Bill Emmott - International Author & Adviser


After the smiles, its beggar your neighbour
The Times - June 28th 2010

It took an Irishman, George Bernard Shaw, to point out that Britain and America were two nations “divided by a common language”. It has taken a summit of the leaders of the G20, held in Canada, to show that Europe and America are two regions divided by a common crisis. Whatever the smiles, whatever the assurances that our friendships have “rock-solid foundations”, the weekend’s get-together showed that we are moving in quite different directions, or at the very least at quite different speeds.

            The difficult question to answer is how much it matters. Europe, with Britain’s Con-Libs in the forefront, think that austerity is the route to renewed prosperity—or, to be fairer, that without budgetary austerity we will go to hell in a handbasket, thanks to our huge government debts. Japan too has announced a plan to cut its debts. America, whose economy is recovering more lustily than ours but whose budget deficit and government debt are roughly the same as Britain’s in proportion to its GDP, argues that we are all cutting too soon and risking a return to recession.

            Having once all talked about the need for global solutions to the problem of financial regulation, Europe and America are separated on that issue too. The United States Congress has just approved a comprehensive financial reform bill, with little regard to European views, but one that places it well ahead of Europe in dealing with the issue. European countries have finally got round to publishing “stress tests” showing the condition of the regions’ banks, which America did more than a year ago, but will publish them only for a limited range of banks.

            The other members of the Group of 20, which since 2008 has been supposedly the world’s steering committee, look on a tad incredulously, having previously imagined that Europeans and Americans would co-ordinate their views in the rich-country cartel called the G8 before airing them in public.
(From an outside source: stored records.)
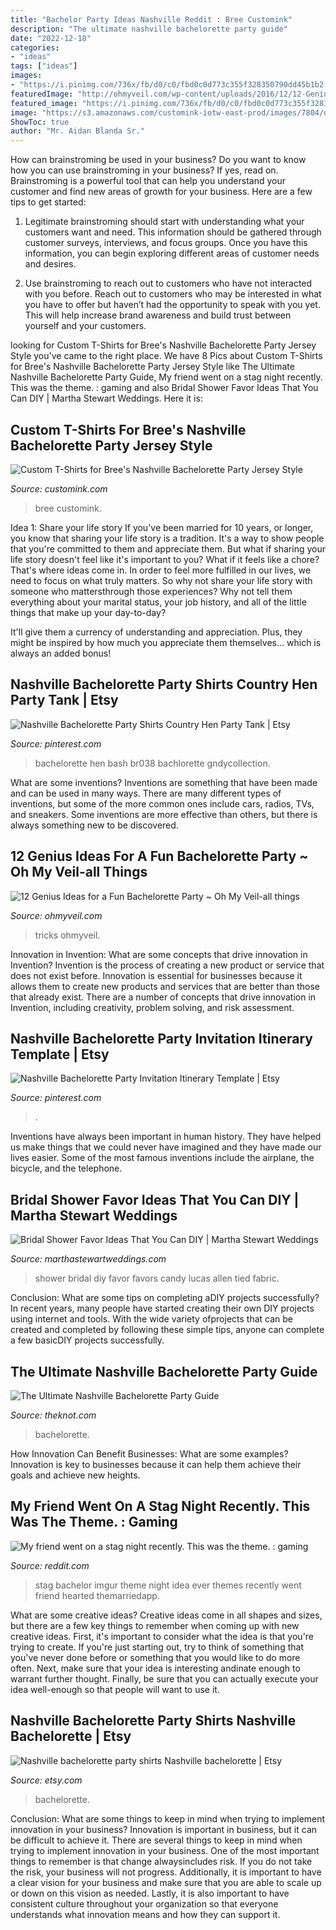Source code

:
 ```yaml
---
title: "Bachelor Party Ideas Nashville Reddit : Bree Customink"
description: "The ultimate nashville bachelorette party guide"
date: "2022-12-18"
categories:
- "ideas"
tags: ["ideas"]
images:
- "https://i.pinimg.com/736x/fb/d0/c0/fbd0c0d773c355f328350790dd45b1b2.jpg"
featuredImage: "http://ohmyveil.com/wp-content/uploads/2016/12/12-Genius-Ideas-for-a-Fun-Bachelorette-Party-1.jpg"
featured_image: "https://i.pinimg.com/736x/fb/d0/c0/fbd0c0d773c355f328350790dd45b1b2.jpg"
image: "https://s3.amazonaws.com/customink-iotw-east-prod/images/7804/original/CIMG0817.jpg?1274963197"
ShowToc: true
author: "Mr. Aidan Blanda Sr."
---
```



How can brainstroming be used in your business?
Do you want to know how you can use brainstroming in your business? If yes, read on. Brainstroming is a powerful tool that can help you understand your customer and find new areas of growth for your business. Here are a few tips to get started:
1. Legitimate brainstroming should start with understanding what your customers want and need. This information should be gathered through customer surveys, interviews, and focus groups. Once you have this information, you can begin exploring different areas of customer needs and desires.

2. Use brainstroming to reach out to customers who have not interacted with you before. Reach out to customers who may be interested in what you have to offer but haven’t had the opportunity to speak with you yet. This will help increase brand awareness and build trust between yourself and your customers.


	

		
looking for Custom T-Shirts for Bree&#039;s Nashville Bachelorette Party Jersey Style you've came to the right place. We have 8 Pics about Custom T-Shirts for Bree&#039;s Nashville Bachelorette Party Jersey Style like The Ultimate Nashville Bachelorette Party Guide, My friend went on a stag night recently. This was the theme. : gaming and also Bridal Shower Favor Ideas That You Can DIY | Martha Stewart Weddings. Here it is:
		
    
## Custom T-Shirts For Bree&#039;s Nashville Bachelorette Party Jersey Style

<img loading=lazy src="https://s3.amazonaws.com/customink-iotw-east-prod/images/7804/original/CIMG0817.jpg?1274963197" onerror="this.onerror=null;this.src='https://tse3.mm.bing.net/th?id=OIP.xl9zK9hQSYjKUi5MYIp1aAHaFj&amp;pid=15.1';" alt="Custom T-Shirts for Bree&#039;s Nashville Bachelorette Party Jersey Style">

_Source: customink.com_

>bree customink. 

	

Idea 1: Share your life story
If you've been married for 10 years, or longer, you know that sharing your life story is a tradition. It's a way to show people that you're committed to them and appreciate them. But what if sharing your life story doesn't feel like it's important to you? What if it feels like a chore?
That's where ideas come in. In order to feel more fulfilled in our lives, we need to focus on what truly matters. So why not share your life story with someone who mattersthrough those experiences? Why not tell them everything about your marital status, your job history, and all of the little things that make up your day-to-day?

It'll give them a currency of understanding and appreciation. Plus, they might be inspired by how much you appreciate them themselves... which is always an added bonus!

    
## Nashville Bachelorette Party Shirts Country Hen Party Tank | Etsy

<img loading=lazy src="https://i.pinimg.com/736x/fb/d0/c0/fbd0c0d773c355f328350790dd45b1b2.jpg" onerror="this.onerror=null;this.src='https://tse3.mm.bing.net/th?id=OIP.FKLxn3jKr_aH0ImgDan6wwAAAA&amp;pid=15.1';" alt="Nashville Bachelorette Party Shirts Country Hen Party Tank | Etsy">

_Source: pinterest.com_

>bachelorette hen bash br038 bachlorette gndycollection. 

	

What are some inventions?
Inventions are something that have been made and can be used in many ways. There are many different types of inventions, but some of the more common ones include cars, radios, TVs, and sneakers. Some inventions are more effective than others, but there is always something new to be discovered.

    
## 12 Genius Ideas For A Fun Bachelorette Party ~ Oh My Veil-all Things

<img loading=lazy src="http://ohmyveil.com/wp-content/uploads/2016/12/12-Genius-Ideas-for-a-Fun-Bachelorette-Party-1.jpg" onerror="this.onerror=null;this.src='https://tse4.mm.bing.net/th?id=OIP.mxU7CW7WN_TCkZPElDCu4gHaVJ&amp;pid=15.1';" alt="12 Genius Ideas for a Fun Bachelorette Party ~ Oh My Veil-all things">

_Source: ohmyveil.com_

>tricks ohmyveil. 

	

Innovation in Invention: What are some concepts that drive innovation in Invention?
Invention is the process of creating a new product or service that does not exist before. Innovation is essential for businesses because it allows them to create new products and services that are better than those that already exist. There are a number of concepts that drive innovation in Invention, including creativity, problem solving, and risk assessment.

    
## Nashville Bachelorette Party Invitation Itinerary Template | Etsy

<img loading=lazy src="https://i.pinimg.com/originals/e3/e5/0a/e3e50a5b0b5dba25f9997cbc4948d4a7.jpg" onerror="this.onerror=null;this.src='https://tse2.mm.bing.net/th?id=OIP.WzzF-KSNkZa7jm4cg3Q-6wHaHN&amp;pid=15.1';" alt="Nashville Bachelorette Party Invitation Itinerary Template | Etsy">

_Source: pinterest.com_

>. 

	

Inventions have always been important in human history. They have helped us make things that we could never have imagined and they have made our lives easier. Some of the most famous inventions include the airplane, the bicycle, and the telephone.

    
## Bridal Shower Favor Ideas That You Can DIY | Martha Stewart Weddings

<img loading=lazy src="http://assets.marthastewartweddings.com/styles/wmax-520-highdpi/d52/diy-bridal-shower-favors-fabric-tied-candy-su07-0515/diy-bridal-shower-favors-fabric-tied-candy-su07-0515_vert.jpg?itok=xHmxdYIB" onerror="this.onerror=null;this.src='https://tse4.mm.bing.net/th?id=OIP.7SECYM0LPkTA0P5AGgQF-wHaJQ&amp;pid=15.1';" alt="Bridal Shower Favor Ideas That You Can DIY | Martha Stewart Weddings">

_Source: marthastewartweddings.com_

>shower bridal diy favor favors candy lucas allen tied fabric. 

	

Conclusion: What are some tips on completing aDIY projects successfully?
In recent years, many people have started creating their own DIY projects using internet and tools. With the wide variety ofprojects that can be created and completed by following these simple tips, anyone can complete a few basicDIY projects successfully.

    
## The Ultimate Nashville Bachelorette Party Guide

<img loading=lazy src="https://apis.xogrp.com/media-api/images/8dd4eddb-1b5f-4fd3-947f-2020a8b0d857" onerror="this.onerror=null;this.src='https://tse4.mm.bing.net/th?id=OIP.mcqSqrHBg1YH_LugDxQ-vAHaD3&amp;pid=15.1';" alt="The Ultimate Nashville Bachelorette Party Guide">

_Source: theknot.com_

>bachelorette. 

	

How Innovation Can Benefit Businesses: What are some examples?
Innovation is key to businesses because it can help them achieve their goals and achieve new heights.

    
## My Friend Went On A Stag Night Recently. This Was The Theme. : Gaming

<img loading=lazy src="http://i.imgur.com/BJibN.jpg" onerror="this.onerror=null;this.src='https://tse4.mm.bing.net/th?id=OIP.GhrOiH_FdaRed6hfvBZBngHaFh&amp;pid=15.1';" alt="My friend went on a stag night recently. This was the theme. : gaming">

_Source: reddit.com_

>stag bachelor imgur theme night idea ever themes recently went friend hearted themarriedapp. 

	

What are some creative ideas?
Creative ideas come in all shapes and sizes, but there are a few key things to remember when coming up with new creative ideas. First, it's important to consider what the idea is that you're trying to create. If you're just starting out, try to think of something that you've never done before or something that you would like to do more often. Next, make sure that your idea is interesting andinate enough to warrant further thought. Finally, be sure that you can actually execute your idea well-enough so that people will want to use it.

    
## Nashville Bachelorette Party Shirts Nashville Bachelorette | Etsy

<img loading=lazy src="https://i.etsystatic.com/9773077/r/il/e6dd1e/1626857537/il_794xN.1626857537_tn4f.jpg" onerror="this.onerror=null;this.src='https://tse1.mm.bing.net/th?id=OIP.eK81TdH_-zFNmID-AlBA6gHaE3&amp;pid=15.1';" alt="Nashville bachelorette party shirts Nashville bachelorette | Etsy">

_Source: etsy.com_

>bachelorette. 

	

Conclusion: What are some things to keep in mind when trying to implement innovation in your business?
Innovation is important in business, but it can be difficult to achieve it. There are several things to keep in mind when trying to implement innovation in your business. One of the most important things to remember is that change alwaysincludes risk. If you do not take the risk, your business will not progress. Additionally, it is important to have a clear vision for your business and make sure that you are able to scale up or down on this vision as needed. Lastly, it is also important to have consistent culture throughout your organization so that everyone understands what innovation means and how they can support it.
But mainly, Brazil, China, India and the rest are relieved not to be the target of the argument themselves.

            Part of the difference over fiscal policy may be a bit illusory, admittedly. It is politics that mainly explains why Barack Obama’s administration has done nothing to cut back its fiscal deficit, since it has to face mid-term Congressional elections in November and would rather contemplate pain afterwards than before. Anxiety over that choice is also why the White House lost Peter Orszag last week, its much respected director of the Office of Management and the Budget, who took a more European view of things.

            It is also politics that explains why Angela Merkel and David Cameron have moved much faster than America—in Germany’s case, to stave off criticism of recklessness in taking part in the euro-zone rescue package for Greece, in Britain’s case because it is politically smart for a new government to get the bad news out early. In neither Germany nor Britain are the budget cuts front-loaded, and nor are they necessarily inflexible: most of the pain will come later, and there is room to change policy if the economic recovery falters badly.

            Nevertheless, behind the argument does lie another more serious issue. It is the issue of trade and of beggaring your neighbour. As 2010 began, the Americans could tell themselves that, with their devalued dollar, they could expect an export-led recovery, and that the main obstacle to that would be rigid, artificially cheap Asian currencies, most notably China’s. Thanks to their quiet and sometimes not-so-quiet diplomacy, they expected China to start to revalue its yuan, especially as and when inflation loomed larger as a problem in that booming economy.

            Just ahead of the G20, in a deft diplomatic move, China finally obliged, announcing that the yuan would now be allowed to float gently upwards. It should have been a cause for celebration in Washington, had it not been for one other four-letter word: the euro. Since the start of the year, Europe’s currency has sunk by 20% against the dollar, which also means that it has also fallen by that amount against the yuan.

             So American exporters are doubly annoyed: their goods and services are less competitive in Europe, and the Chinese are disinclined to make things rapidly easier for them in China having already revalued substantially against the eurozone. The yuan may have been freed a little from its fixed dollar peg but it looks unlikely to rise even by the 5-7% a year by which it rose during 2005-08, in its brief moment of freedom before the economic crisis. The prospects of an American export-led recovery have dimmed.

            So, behind an apparent philosophical difference over economic policy lies a much more concrete concern over trade. That is why Tim Geithner, the US Treasury Secretary, couched his criticism not so much in terms of fiscal policy but of the need for Japan and Europe to consume more—by which he means more American exports. The fact that he wants China to consume more too barely needed to be said.

            Much of the international mayhem associated with the Great Depression of the 1930s was prompted by competitive currency devaluations, as countries fled the old gold standard and tried to beggar their neighbours. Things are less dramatic now, and those rock-solid foundations do militate against a serious trading bust-up between America and Europe. Nevertheless, there are dangers: first, that progress in liberalizing global trade will be even further postponed than it already is; but second, and more serious, that in the absence of transatlantic unity an apparently technical fight over trade, probably over how to deal with environmental rules and taxes, could soon undermine the whole World Trade Organisation system.

            These dangers could be avoided, especially if Europeans do indeed turn out to consume more this year and next, which they might. Countries like Germany, France and Italy have high-saving households who might respond to the prospect of stabler public finances by spending more and saving less. Their economic growth could turn out a bit stronger than is now feared, and the same could be true of Britain. But then again it might not.

            It would be better for the squabbling transatlantic countries to stave off these emerging trade tensions by launching serious talks on a big trade pact between the two sides of the pond, just as Europe is already doing with Canada. It wouldn’t need to reach any conclusions till safely after November’s US elections. But as the G20 shows, talking does have its uses.